---------- EXERCISE INPUT ----------

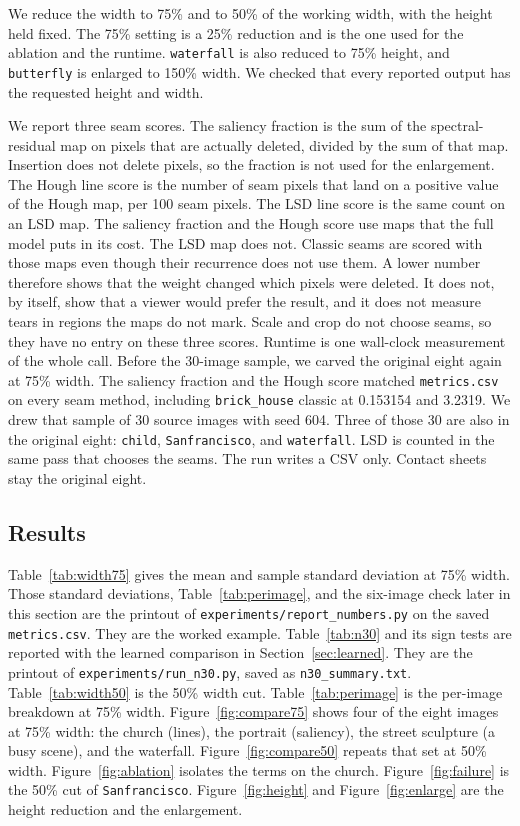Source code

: \documentclass[10pt,twocolumn,letterpaper]{article}
\begin{document}
We reduce the width to 75\% and to 50\% of the working width, with the height held fixed.
The 75\% setting is a 25\% reduction and is the one used for the ablation and the runtime.
\texttt{waterfall} is also reduced to 75\% height, and \texttt{butterfly} is enlarged to 150\% width.
We checked that every reported output has the requested height and width.

We report three seam scores.
The saliency fraction is the sum of the spectral-residual map on pixels that are actually deleted, divided by the sum of that map.
Insertion does not delete pixels, so the fraction is not used for the enlargement.
The Hough line score is the number of seam pixels that land on a positive value of the Hough map, per 100 seam pixels.
The LSD line score is the same count on an LSD map.
The saliency fraction and the Hough score use maps that the full model puts in its cost.
The LSD map does not.
Classic seams are scored with those maps even though their recurrence does not use them.
A lower number therefore shows that the weight changed which pixels were deleted.
It does not, by itself, show that a viewer would prefer the result, and it does not measure tears in regions the maps do not mark.
Scale and crop do not choose seams, so they have no entry on these three scores.
Runtime is one wall-clock measurement of the whole call.
Before the 30-image sample, we carved the original eight again at 75\% width.
The saliency fraction and the Hough score matched \texttt{metrics.csv} on every seam method, including \texttt{brick\_house} classic at 0.153154 and 3.2319.
We drew that sample of 30 source images with seed 604.
Three of those 30 are also in the original eight: \texttt{child}, \texttt{Sanfrancisco}, and \texttt{waterfall}.
LSD is counted in the same pass that chooses the seams.
The run writes a CSV only.
Contact sheets stay the original eight.

\subsection{Results}
Table~\ref{tab:width75} gives the mean and sample standard deviation at 75\% width.
Those standard deviations, Table~\ref{tab:perimage}, and the six-image check later in this section are the printout of \texttt{experiments/report\_numbers.py} on the saved \texttt{metrics.csv}.
They are the worked example.
Table~\ref{tab:n30} and its sign tests are reported with the learned comparison in Section~\ref{sec:learned}. They are the printout of \texttt{experiments/run\_n30.py}, saved as \texttt{n30\_summary.txt}.
Table~\ref{tab:width50} is the 50\% width cut.
Table~\ref{tab:perimage} is the per-image breakdown at 75\% width.
Figure~\ref{fig:compare75} shows four of the eight images at 75\% width: the church (lines), the portrait (saliency), the street sculpture (a busy scene), and the waterfall.
Figure~\ref{fig:compare50} repeats that set at 50\% width.
Figure~\ref{fig:ablation} isolates the terms on the church.
Figure~\ref{fig:failure} is the 50\% cut of \texttt{Sanfrancisco}.
Figure~\ref{fig:height} and Figure~\ref{fig:enlarge} are the height reduction and the enlargement.
\end{document}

----------

• **WORK REQUIRED**: Looking at the data above, write out exactly the lines that start at the one containing "Contact sheets stay the original eight." and end at the one containing "the 50\% cut"; include both and nothing beyond.

• **OUTPUT OF THE TASK**:
Contact sheets stay the original eight.

\subsection{Results}
Table~\ref{tab:width75} gives the mean and sample standard deviation at 75\% width.
Those standard deviations, Table~\ref{tab:perimage}, and the six-image check later in this section are the printout of \texttt{experiments/report\_numbers.py} on the saved \texttt{metrics.csv}.
They are the worked example.
Table~\ref{tab:n30} and its sign tests are reported with the learned comparison in Section~\ref{sec:learned}. They are the printout of \texttt{experiments/run\_n30.py}, saved as \texttt{n30\_summary.txt}.
Table~\ref{tab:width50} is the 50\% width cut.
Table~\ref{tab:perimage} is the per-image breakdown at 75\% width.
Figure~\ref{fig:compare75} shows four of the eight images at 75\% width: the church (lines), the portrait (saliency), the street sculpture (a busy scene), and the waterfall.
Figure~\ref{fig:compare50} repeats that set at 50\% width.
Figure~\ref{fig:ablation} isolates the terms on the church.
Figure~\ref{fig:failure} is the 50\% cut of \texttt{Sanfrancisco}.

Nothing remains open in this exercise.